• [Task instructions]:
Nothing but the lines from the one with "加法器的其他部分是以各种形式" through the final line of the entries below should be written out, each exactly as given.

• [Records for processing]:
_ _ _ _ _
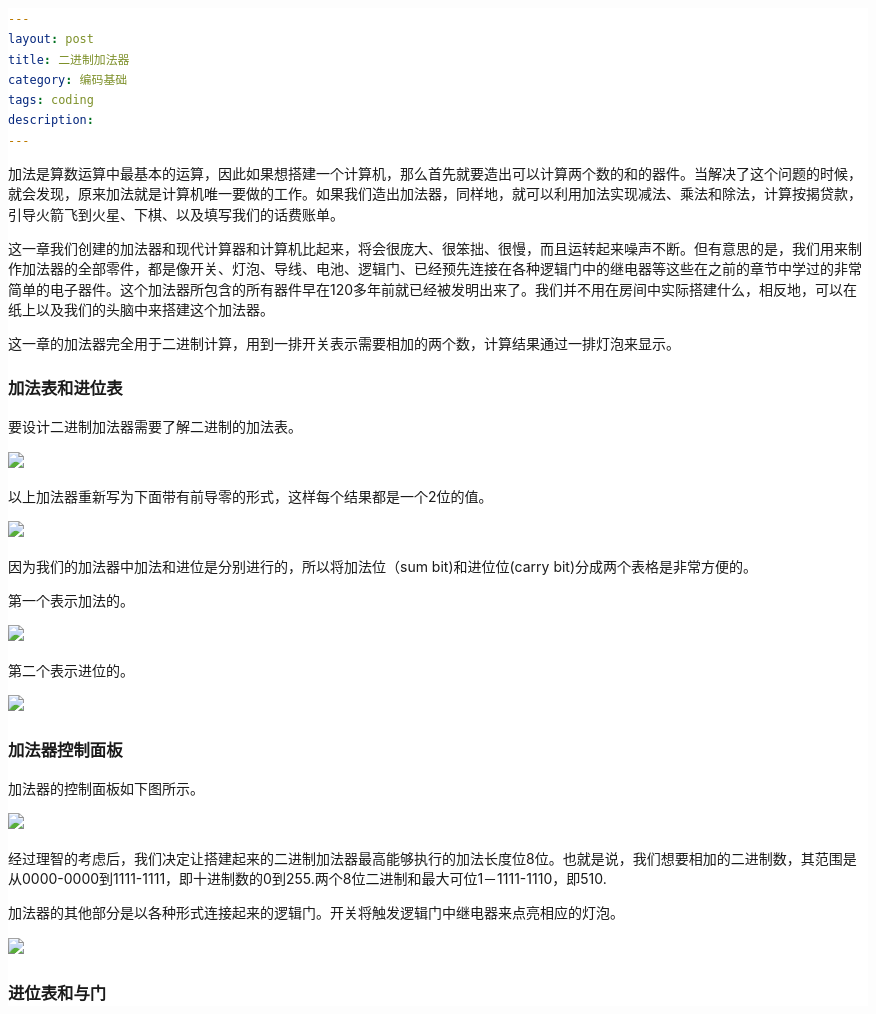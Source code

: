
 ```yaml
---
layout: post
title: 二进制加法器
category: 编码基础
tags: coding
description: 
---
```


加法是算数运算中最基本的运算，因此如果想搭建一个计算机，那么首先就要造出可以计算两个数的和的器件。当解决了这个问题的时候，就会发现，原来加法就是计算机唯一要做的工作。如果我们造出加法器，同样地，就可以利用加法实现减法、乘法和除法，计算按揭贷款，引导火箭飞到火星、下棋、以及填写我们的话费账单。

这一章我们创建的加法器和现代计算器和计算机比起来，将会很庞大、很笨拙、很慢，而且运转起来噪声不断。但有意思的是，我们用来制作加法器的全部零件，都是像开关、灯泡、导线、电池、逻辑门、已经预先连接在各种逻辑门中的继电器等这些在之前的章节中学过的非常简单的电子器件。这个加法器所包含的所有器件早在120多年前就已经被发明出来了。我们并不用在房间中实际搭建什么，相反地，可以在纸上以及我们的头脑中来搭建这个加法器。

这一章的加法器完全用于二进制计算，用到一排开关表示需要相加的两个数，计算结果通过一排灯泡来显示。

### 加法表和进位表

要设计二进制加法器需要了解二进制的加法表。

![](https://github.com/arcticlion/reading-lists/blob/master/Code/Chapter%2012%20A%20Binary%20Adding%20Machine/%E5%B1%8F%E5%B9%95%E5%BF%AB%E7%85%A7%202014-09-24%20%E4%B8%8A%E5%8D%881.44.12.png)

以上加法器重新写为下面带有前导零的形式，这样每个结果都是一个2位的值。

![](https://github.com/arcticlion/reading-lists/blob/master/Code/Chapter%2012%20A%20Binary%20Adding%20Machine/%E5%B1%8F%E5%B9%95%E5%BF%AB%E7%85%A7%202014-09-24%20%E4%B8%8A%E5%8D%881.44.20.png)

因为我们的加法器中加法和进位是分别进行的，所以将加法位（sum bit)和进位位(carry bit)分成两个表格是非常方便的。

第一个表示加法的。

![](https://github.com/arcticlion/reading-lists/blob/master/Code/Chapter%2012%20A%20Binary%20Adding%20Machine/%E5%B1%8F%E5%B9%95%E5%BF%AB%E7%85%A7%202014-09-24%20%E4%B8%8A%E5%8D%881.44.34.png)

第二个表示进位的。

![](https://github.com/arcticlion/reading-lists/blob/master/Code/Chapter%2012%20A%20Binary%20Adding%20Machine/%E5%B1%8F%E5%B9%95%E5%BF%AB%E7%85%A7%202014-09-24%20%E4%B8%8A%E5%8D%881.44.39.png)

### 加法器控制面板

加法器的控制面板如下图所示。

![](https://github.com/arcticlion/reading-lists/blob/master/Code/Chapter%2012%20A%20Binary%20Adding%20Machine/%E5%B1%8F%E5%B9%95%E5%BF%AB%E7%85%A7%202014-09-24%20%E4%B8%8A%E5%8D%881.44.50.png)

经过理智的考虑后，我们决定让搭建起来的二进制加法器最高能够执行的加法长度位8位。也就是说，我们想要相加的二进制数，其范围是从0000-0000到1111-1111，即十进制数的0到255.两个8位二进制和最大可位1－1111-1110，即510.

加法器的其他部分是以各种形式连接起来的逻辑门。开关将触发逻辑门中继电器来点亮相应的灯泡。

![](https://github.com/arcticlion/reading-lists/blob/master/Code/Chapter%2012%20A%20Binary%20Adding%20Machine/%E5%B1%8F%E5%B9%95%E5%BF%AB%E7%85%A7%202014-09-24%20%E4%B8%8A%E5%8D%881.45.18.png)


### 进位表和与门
_ _ _ _ _
• [Result below]:
加法器的其他部分是以各种形式连接起来的逻辑门。开关将触发逻辑门中继电器来点亮相应的灯泡。

![](https://github.com/arcticlion/reading-lists/blob/master/Code/Chapter%2012%20A%20Binary%20Adding%20Machine/%E5%B1%8F%E5%B9%95%E5%BF%AB%E7%85%A7%202014-09-24%20%E4%B8%8A%E5%8D%881.45.18.png)


### 进位表和与门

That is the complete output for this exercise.